The question is who will be paying these cesses. Any indirect tax is regressive tax because it hurts the poor and rich alike.
When you impose cess on petrol the people who ride motorcycles also pay for it; when you impose cess on diesel then farmers who use tractors also pay for it.
Interestingly, there is no mention of cutting excise duty and petrol or diesel, but on the contrary there is a cess on it.
The cess on petroleum products is unfair to the states also because it, or any other cess for that matter, does not form part of that divisible pool (that is shared with the states) and so states don't benefit from it.
Whereas the state's capacity to raise resources is being crowded in by the central government through the cesses.
While the finance minister has been quite liberal with the fiscal deficit for 2020-2021, which has shot up from an estimated 3.5 per cent to actual 9.5 per cent, she has pegged it at 6.8 per cent of GDP for 2021-2022.
How do you think the finance minister will contain the fiscal deficit to achieve this target in the absence of any tax buoyancy?
Where will the money come from to bring the fiscal deficit from 9.5 per cent to 6.8 per cent?
What is the finance minister's calculation?
I have no idea especially because the GDP is barely going to grow this year (fiscal 2020-2021, which ends on March 31, 2021).
If you look at even growth projections then on a contraction of even 7.5 per cent -- which the Economic Survey is admitting, even though various economists are pegging it at 9 per cent or 10 per cent -- then the annual growth figure would actually end up at about 2.5 per cent or so for 2020-21.
So if the economy is only growing to going to grow about 2.5 per cent, then you are not actually looking at the headroom coming from the expansion of the economy.
My senses is the fiscal deficit number will go much beyond 9.5 per cent this year because I don't see any significant jump in tax and non-tax revenues.
In this scenario, achieving a fiscal deficit target of 6.5 per cent of the GDP for 2021-2022 also seems a bit over-ambitious.
Do you think the increased government capital spending from Rs 4.39 lakh crore to Rs 5.54 lakh crore can create productive assets to boost the economy and improve tax buoyancy?
If you are able to really raise that kind of resources where you actually spend that much money, then two-three years down the line, you will start seeing the impact and it will be a positive impact.
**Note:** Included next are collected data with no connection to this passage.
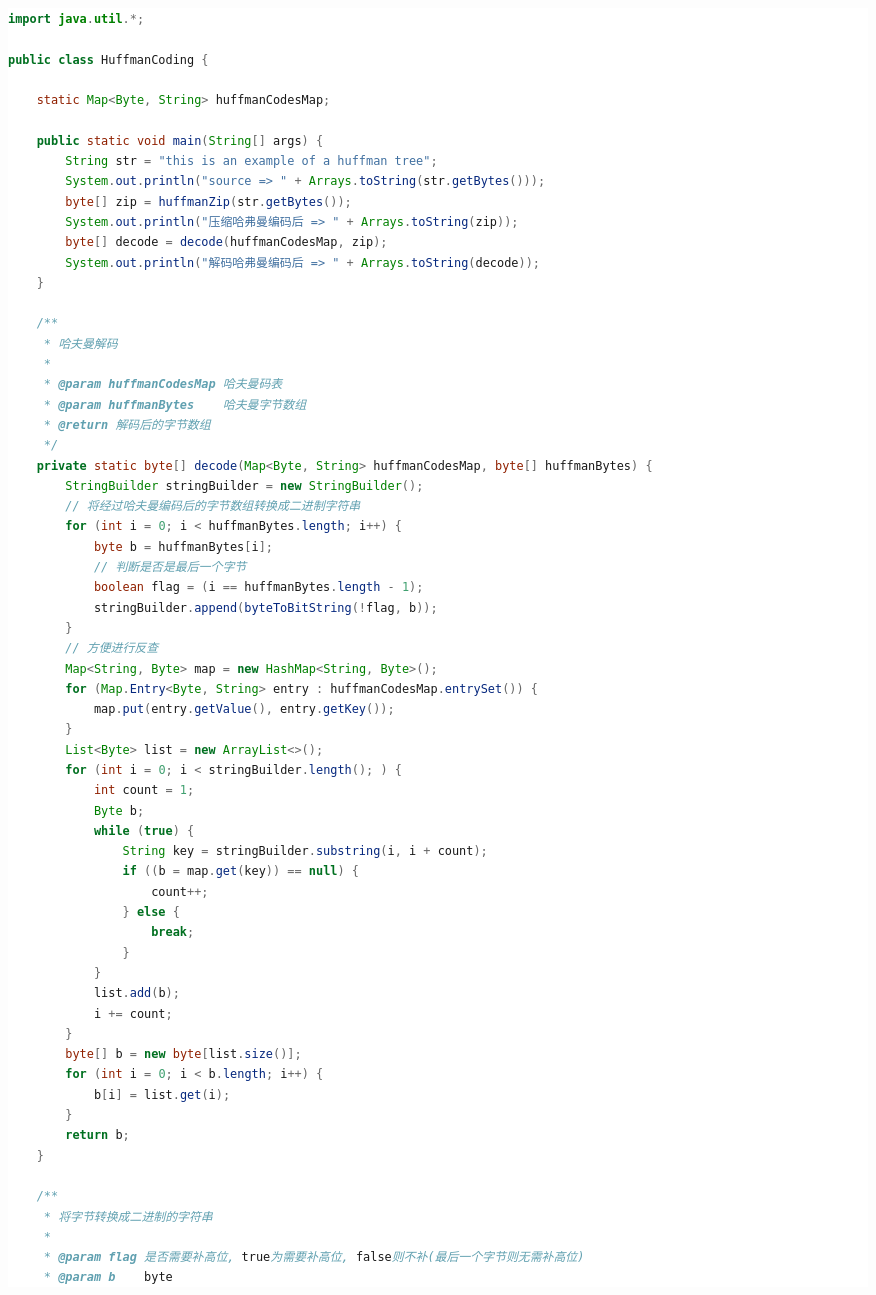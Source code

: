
 ```java
import java.util.*;

public class HuffmanCoding {

    static Map<Byte, String> huffmanCodesMap;

    public static void main(String[] args) {
        String str = "this is an example of a huffman tree";
        System.out.println("source => " + Arrays.toString(str.getBytes()));
        byte[] zip = huffmanZip(str.getBytes());
        System.out.println("压缩哈弗曼编码后 => " + Arrays.toString(zip));
        byte[] decode = decode(huffmanCodesMap, zip);
        System.out.println("解码哈弗曼编码后 => " + Arrays.toString(decode));
    }

    /**
     * 哈夫曼解码
     *
     * @param huffmanCodesMap 哈夫曼码表
     * @param huffmanBytes    哈夫曼字节数组
     * @return 解码后的字节数组
     */
    private static byte[] decode(Map<Byte, String> huffmanCodesMap, byte[] huffmanBytes) {
        StringBuilder stringBuilder = new StringBuilder();
        // 将经过哈夫曼编码后的字节数组转换成二进制字符串
        for (int i = 0; i < huffmanBytes.length; i++) {
            byte b = huffmanBytes[i];
            // 判断是否是最后一个字节
            boolean flag = (i == huffmanBytes.length - 1);
            stringBuilder.append(byteToBitString(!flag, b));
        }
        // 方便进行反查
        Map<String, Byte> map = new HashMap<String, Byte>();
        for (Map.Entry<Byte, String> entry : huffmanCodesMap.entrySet()) {
            map.put(entry.getValue(), entry.getKey());
        }
        List<Byte> list = new ArrayList<>();
        for (int i = 0; i < stringBuilder.length(); ) {
            int count = 1;
            Byte b;
            while (true) {
                String key = stringBuilder.substring(i, i + count);
                if ((b = map.get(key)) == null) {
                    count++;
                } else {
                    break;
                }
            }
            list.add(b);
            i += count;
        }
        byte[] b = new byte[list.size()];
        for (int i = 0; i < b.length; i++) {
            b[i] = list.get(i);
        }
        return b;
    }

    /**
     * 将字节转换成二进制的字符串
     *
     * @param flag 是否需要补高位, true为需要补高位, false则不补(最后一个字节则无需补高位)
     * @param b    byte
```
That is the time lag between when you decide to invest and fruition of that investment.
Has the government made its intent very clear about privatisation of PSU banks and divestment of family silver?
In the Union Budget 2019-2020 they had decided to raise Rs 2.1 lakh crore through divestment when the stock market was booming yet they managed to raise only Rs 19,500 crore.
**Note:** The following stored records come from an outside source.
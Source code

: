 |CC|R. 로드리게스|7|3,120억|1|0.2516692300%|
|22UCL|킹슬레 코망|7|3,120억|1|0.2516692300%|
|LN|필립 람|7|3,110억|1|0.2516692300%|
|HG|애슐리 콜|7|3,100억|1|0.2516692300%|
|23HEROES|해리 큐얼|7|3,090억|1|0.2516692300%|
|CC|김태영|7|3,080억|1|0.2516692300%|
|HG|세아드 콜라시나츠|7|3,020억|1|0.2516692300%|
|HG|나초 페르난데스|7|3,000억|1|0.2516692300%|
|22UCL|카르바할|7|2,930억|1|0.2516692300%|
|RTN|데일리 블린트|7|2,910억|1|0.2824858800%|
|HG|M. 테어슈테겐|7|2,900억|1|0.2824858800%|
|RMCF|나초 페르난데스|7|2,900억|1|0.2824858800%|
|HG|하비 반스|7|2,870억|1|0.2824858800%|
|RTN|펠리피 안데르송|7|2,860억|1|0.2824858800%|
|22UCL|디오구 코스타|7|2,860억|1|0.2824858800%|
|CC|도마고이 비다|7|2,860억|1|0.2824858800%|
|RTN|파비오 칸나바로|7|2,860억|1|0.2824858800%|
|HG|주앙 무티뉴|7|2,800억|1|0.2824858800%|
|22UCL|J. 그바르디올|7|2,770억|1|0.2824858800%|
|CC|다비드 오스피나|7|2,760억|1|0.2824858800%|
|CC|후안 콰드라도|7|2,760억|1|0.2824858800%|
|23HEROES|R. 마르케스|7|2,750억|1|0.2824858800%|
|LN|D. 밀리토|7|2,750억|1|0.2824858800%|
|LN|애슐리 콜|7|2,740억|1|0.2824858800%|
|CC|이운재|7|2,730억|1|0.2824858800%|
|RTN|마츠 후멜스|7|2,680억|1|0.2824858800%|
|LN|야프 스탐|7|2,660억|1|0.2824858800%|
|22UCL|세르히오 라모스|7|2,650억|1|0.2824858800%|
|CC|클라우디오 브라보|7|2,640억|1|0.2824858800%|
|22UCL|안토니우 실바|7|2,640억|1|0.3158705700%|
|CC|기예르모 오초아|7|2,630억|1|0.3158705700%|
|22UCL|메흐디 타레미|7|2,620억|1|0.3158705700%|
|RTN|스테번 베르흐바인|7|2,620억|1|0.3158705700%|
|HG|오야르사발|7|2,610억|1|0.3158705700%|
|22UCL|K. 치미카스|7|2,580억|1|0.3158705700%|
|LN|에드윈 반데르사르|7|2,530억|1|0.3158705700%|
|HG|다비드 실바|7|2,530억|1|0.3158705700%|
You are selling your equity because the stock market is booming. Most of these companies would be listed and therefore you can get good price for it. But they were able to get only Rs 19,500 crore.
Obviously, the gap between the stated target and what is achieved has been quite poor in the last few years. I mean you can see this year after year after year in the last six years.
But the stock market gave huge thumbs up to the Budget proposals?
That is because the stock market runs on sentiments. Now, two-three days down the line when people read the fine print, we don't know how the stock market will react.
The stock market is basically sentiment. Only top 30 to 50 companies are driving the stock market. Mid-sized and small-sized companies haven't been doing so well even in the stock market.
So if you have the Sensex which is composed of 30 companies, which are doing very well, it (the Sensex) is jumping.
That to my mind has no reflection on real economy. One can salute the Budget or not salute it at the end of the day, I would want (ordinary) people to have food on their tables and their wages to rise.
Will that happen or not is the question that we need to ask and answer.
How the stock market looks at it is really of no great relevance as far as the budget is concerned or its outcomes are concerned.
Won't a booming stock market help government meet its divestment targets?
Did it (help the government meet divestment targets) last year?